Medium-Impact Optimizations#

Larger Read Buffers
- Increases from 16MB to 64-128MB
- Reduces number of S3 requests
Pre-stage Data
- Uploads data to S3 before benchmarking
- Measures pure indexing performance
Multiple Parquet Files
- Splits 10M vectors into multiple files
- Enables parallel file processing

Expected Performance with Optimizations#

Optimization Level	Expected Throughput	Estimated Time (10M)
Current	23,845 vec/s	6.98 minutes

2. Video Ingestion Performance#

Overview#

Video ingestion benchmarks measure the end-to-end performance of processing video files, generating embeddings using Cosmos Embed1 NIM, and storing them in Milvus. This represents the real-world use case of ingesting video datasets.
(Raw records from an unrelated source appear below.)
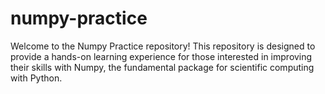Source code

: # numpy-practice
Welcome to the Numpy Practice repository!  This repository is designed to provide a hands-on learning experience for those interested in improving their skills with Numpy, the fundamental package for scientific computing with Python.  
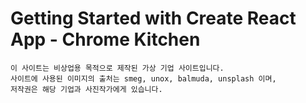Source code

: # Getting Started with Create React App - Chrome Kitchen


	이 사이트는 비상업용 목적으로 제작된 가상 기업 사이트입니다.
	사이트에 사용된 이미지의 출처는 smeg, unox, balmuda, unsplash 이며,
	저작권은 해당 기업과 사진작가에게 있습니다.
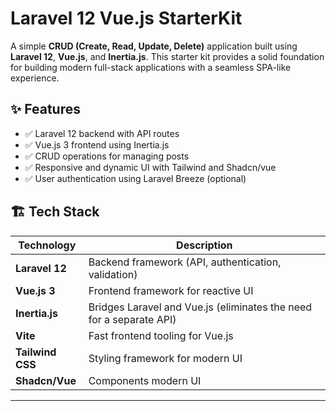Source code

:# Laravel 12 Vue.js StarterKit

A simple **CRUD (Create, Read, Update, Delete)** application built using **Laravel 12**, **Vue.js**, and **Inertia.js**. This starter kit provides a solid foundation for building modern full-stack applications with a seamless SPA-like experience.

## ✨ Features

- ✅ Laravel 12 backend with API routes
- ✅ Vue.js 3 frontend using Inertia.js
- ✅ CRUD operations for managing posts
- ✅ Responsive and dynamic UI with Tailwind and Shadcn/vue
- ✅ User authentication using Laravel Breeze (optional)

## 🏗 Tech Stack

| Technology      | Description                                                         |
|-----------------|---------------------------------------------------------------------|
| **Laravel 12**  | Backend framework (API, authentication, validation)                 |
| **Vue.js 3**    | Frontend framework for reactive UI                                  |
| **Inertia.js**  | Bridges Laravel and Vue.js (eliminates the need for a separate API) |
| **Vite**        | Fast frontend tooling for Vue.js                                    |
| **Tailwind CSS** | Styling framework for modern UI                                     |
| **Shadcn/Vue**  | Components modern UI                                                |

---
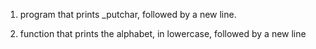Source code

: 1. program that prints _putchar, followed by a new line.

2. function that prints the alphabet, in lowercase, followed by a new line
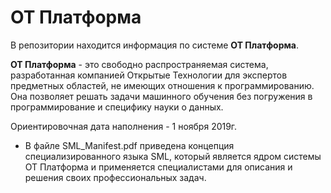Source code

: # ОТ Платформа

В репозитории находится информация по системе **ОТ Платформа**.

**ОТ Платформа** - это свободно распространяемая система, разработанная компанией Открытые Технологии для экспертов предметных областей, не имеющих отношения к программированию. Она позволяет решать задачи машинного обучения без погружения в программирование и специфику науки о данных.

Ориентировочная дата наполнения - 1 ноября 2019г.

* В файле SML_Manifest.pdf приведена концепция специализированного языка SML, который является ядром системы ОТ Платформа и применяется специалистами для описания и решения своих профессиональных задач.
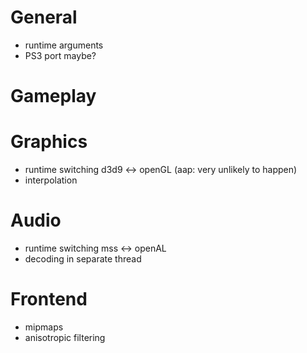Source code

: # General
* runtime arguments
* PS3 port maybe?
# Gameplay
# Graphics
* runtime switching d3d9 <-> openGL (aap: very unlikely to happen)
* interpolation
# Audio
* runtime switching mss <-> openAL
* decoding in separate thread
# Frontend
* mipmaps
* anisotropic filtering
How to Run Video Ingestion Benchmarks#

Step 1: Download Video Dataset#

Download the MSR-VTT test dataset, which contains 1000 videos:

# Download using prepared configuration
make prepare-dataset CONFIG=scripts/msrvtt_test_1000.yaml

# Videos will be downloaded to: ~/datasets/msrvtt/videos/

Step 2: Host Videos via HTTP#

Start a local HTTP server to serve the video files:

# Host videos on local network interface
python3 scripts/evals/video_ingestion_performance/http_file_host.py \
  --url-host-mode interface \
  --interface enp2s0f0np0 \
  --root ~/datasets/msrvtt/videos \
  --port 8234 \
  --csv-path hosted_files.csv

This will perform the following steps:

Start an HTTP server on port 8234.
Generate a CSV file (hosted_files.csv) with video URLs.
Output the base URL (e.g. http://10.63.179.185:8234).

Parameters:

--url-host-mode: The method for determining the host URL (interface, localhost, or ip)
--interface: The network interface name (e.g., enp2s0f0np0)
--root: The root directory containing videos
--port: The HTTP server port
--csv-path: The output CSV file with video URLs

Step 3: Create Collection#

Create a new collection for video ingestion:

cds collections create \
  --pipeline cosmos_video_search_milvus \
  --name "MSR-VTT Performance Test"

Note the returned collection_id value for the next step.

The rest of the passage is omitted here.